- [Instructions for the task]: Read the data below. Every line holding the string "JavaScript" must be copied.

- [Records to use]:
--- --- ---

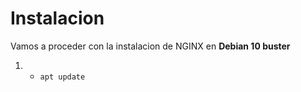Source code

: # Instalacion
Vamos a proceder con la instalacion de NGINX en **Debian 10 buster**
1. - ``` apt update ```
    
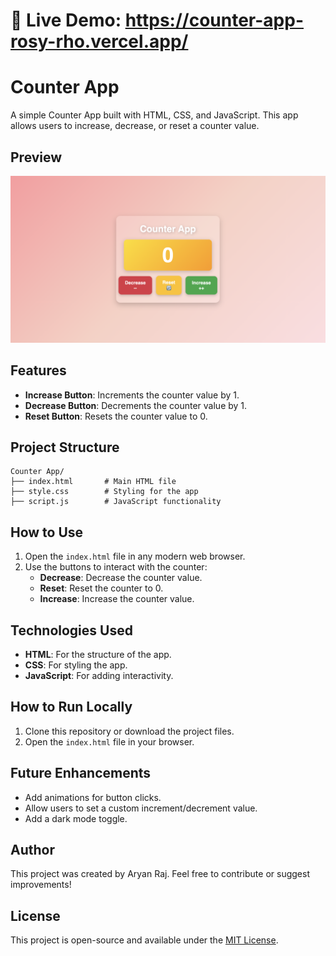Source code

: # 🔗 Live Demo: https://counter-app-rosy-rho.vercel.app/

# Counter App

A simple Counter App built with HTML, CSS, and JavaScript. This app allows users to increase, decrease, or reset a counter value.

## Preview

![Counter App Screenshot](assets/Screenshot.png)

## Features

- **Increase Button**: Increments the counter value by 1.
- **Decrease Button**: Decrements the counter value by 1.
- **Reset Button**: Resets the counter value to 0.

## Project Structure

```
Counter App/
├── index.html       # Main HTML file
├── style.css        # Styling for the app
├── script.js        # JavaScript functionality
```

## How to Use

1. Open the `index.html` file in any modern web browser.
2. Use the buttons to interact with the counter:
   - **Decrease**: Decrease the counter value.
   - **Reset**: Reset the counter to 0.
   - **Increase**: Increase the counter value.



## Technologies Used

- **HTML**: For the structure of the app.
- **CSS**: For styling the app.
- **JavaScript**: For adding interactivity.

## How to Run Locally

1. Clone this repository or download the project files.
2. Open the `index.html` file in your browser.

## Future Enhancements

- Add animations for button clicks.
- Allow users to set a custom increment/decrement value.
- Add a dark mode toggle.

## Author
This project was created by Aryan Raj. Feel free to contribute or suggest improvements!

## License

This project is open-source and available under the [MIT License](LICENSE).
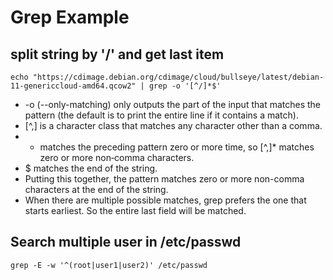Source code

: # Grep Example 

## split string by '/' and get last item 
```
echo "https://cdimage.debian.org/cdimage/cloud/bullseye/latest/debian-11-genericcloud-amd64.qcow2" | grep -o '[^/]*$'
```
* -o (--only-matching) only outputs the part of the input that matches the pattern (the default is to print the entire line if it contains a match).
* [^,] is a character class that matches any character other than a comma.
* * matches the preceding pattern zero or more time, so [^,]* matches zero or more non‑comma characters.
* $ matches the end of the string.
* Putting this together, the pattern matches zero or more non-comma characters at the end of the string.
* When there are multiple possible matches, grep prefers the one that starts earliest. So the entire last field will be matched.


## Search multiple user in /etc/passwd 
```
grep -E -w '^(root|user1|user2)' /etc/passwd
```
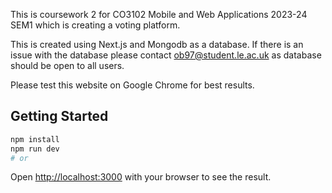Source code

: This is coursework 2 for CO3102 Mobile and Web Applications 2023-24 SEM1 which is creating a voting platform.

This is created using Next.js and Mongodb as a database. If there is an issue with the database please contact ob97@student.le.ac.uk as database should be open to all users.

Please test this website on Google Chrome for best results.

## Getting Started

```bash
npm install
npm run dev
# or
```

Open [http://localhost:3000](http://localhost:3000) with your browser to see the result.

--- --- ---

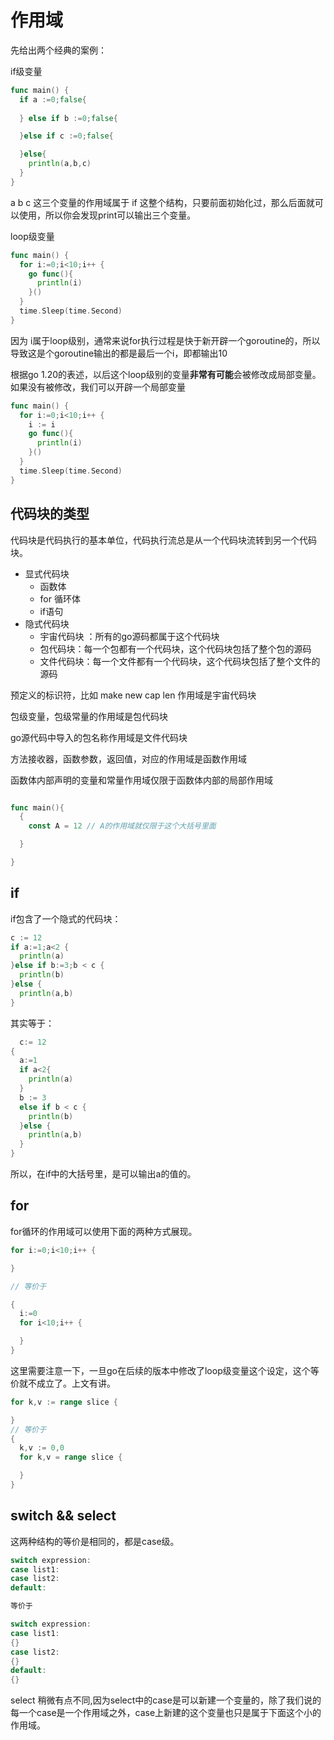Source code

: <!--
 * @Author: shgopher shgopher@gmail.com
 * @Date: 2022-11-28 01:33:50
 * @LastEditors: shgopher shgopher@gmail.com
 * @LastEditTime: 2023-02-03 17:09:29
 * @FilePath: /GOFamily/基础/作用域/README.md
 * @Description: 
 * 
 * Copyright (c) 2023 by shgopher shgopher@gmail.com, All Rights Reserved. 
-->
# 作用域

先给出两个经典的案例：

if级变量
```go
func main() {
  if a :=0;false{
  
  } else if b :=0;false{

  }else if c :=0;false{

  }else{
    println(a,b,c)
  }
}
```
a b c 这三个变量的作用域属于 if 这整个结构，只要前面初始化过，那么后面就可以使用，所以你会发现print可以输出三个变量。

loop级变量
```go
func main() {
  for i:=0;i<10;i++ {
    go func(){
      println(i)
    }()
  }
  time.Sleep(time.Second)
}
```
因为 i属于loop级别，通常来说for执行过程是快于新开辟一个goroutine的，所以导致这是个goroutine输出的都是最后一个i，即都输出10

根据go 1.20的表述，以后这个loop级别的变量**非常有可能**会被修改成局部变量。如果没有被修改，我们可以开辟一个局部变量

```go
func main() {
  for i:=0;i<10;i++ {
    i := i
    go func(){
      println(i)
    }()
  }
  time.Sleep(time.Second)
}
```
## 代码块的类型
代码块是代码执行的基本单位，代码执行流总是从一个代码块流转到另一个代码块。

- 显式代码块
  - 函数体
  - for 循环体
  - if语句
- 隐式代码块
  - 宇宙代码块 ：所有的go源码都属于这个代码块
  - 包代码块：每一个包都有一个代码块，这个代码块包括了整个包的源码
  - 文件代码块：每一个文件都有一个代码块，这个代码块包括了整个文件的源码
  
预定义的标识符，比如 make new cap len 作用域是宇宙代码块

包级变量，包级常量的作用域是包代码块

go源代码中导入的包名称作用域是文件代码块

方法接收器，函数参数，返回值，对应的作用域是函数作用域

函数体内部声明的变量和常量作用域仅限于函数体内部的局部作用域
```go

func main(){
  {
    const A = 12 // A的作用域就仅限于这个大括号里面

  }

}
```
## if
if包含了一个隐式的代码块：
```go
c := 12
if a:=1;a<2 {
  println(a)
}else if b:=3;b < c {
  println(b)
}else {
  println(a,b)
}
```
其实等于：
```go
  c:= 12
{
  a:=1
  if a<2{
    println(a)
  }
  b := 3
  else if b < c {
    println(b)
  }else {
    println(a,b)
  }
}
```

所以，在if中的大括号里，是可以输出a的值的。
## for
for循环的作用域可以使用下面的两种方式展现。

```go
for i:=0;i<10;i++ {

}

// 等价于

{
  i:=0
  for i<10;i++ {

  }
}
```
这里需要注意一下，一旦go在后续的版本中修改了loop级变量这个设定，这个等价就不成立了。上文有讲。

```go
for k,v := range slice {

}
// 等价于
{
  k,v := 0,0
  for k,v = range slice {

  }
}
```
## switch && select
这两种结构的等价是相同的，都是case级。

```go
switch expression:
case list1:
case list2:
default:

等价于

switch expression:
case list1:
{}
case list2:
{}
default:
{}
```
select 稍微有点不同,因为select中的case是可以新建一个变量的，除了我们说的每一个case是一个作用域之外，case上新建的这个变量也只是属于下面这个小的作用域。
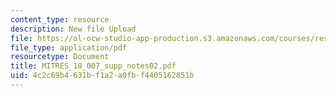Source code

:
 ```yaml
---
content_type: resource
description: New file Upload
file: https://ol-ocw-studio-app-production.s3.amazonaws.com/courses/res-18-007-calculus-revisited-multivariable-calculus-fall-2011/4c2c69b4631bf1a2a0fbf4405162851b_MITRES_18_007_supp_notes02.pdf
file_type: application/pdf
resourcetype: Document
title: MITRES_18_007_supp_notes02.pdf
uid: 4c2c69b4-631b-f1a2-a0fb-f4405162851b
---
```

--- --- ---

- [Response]:
A simple Counter App built with HTML, CSS, and JavaScript. This app allows users to increase, decrease, or reset a counter value.
├── script.js        # JavaScript functionality
- **JavaScript**: For adding interactivity.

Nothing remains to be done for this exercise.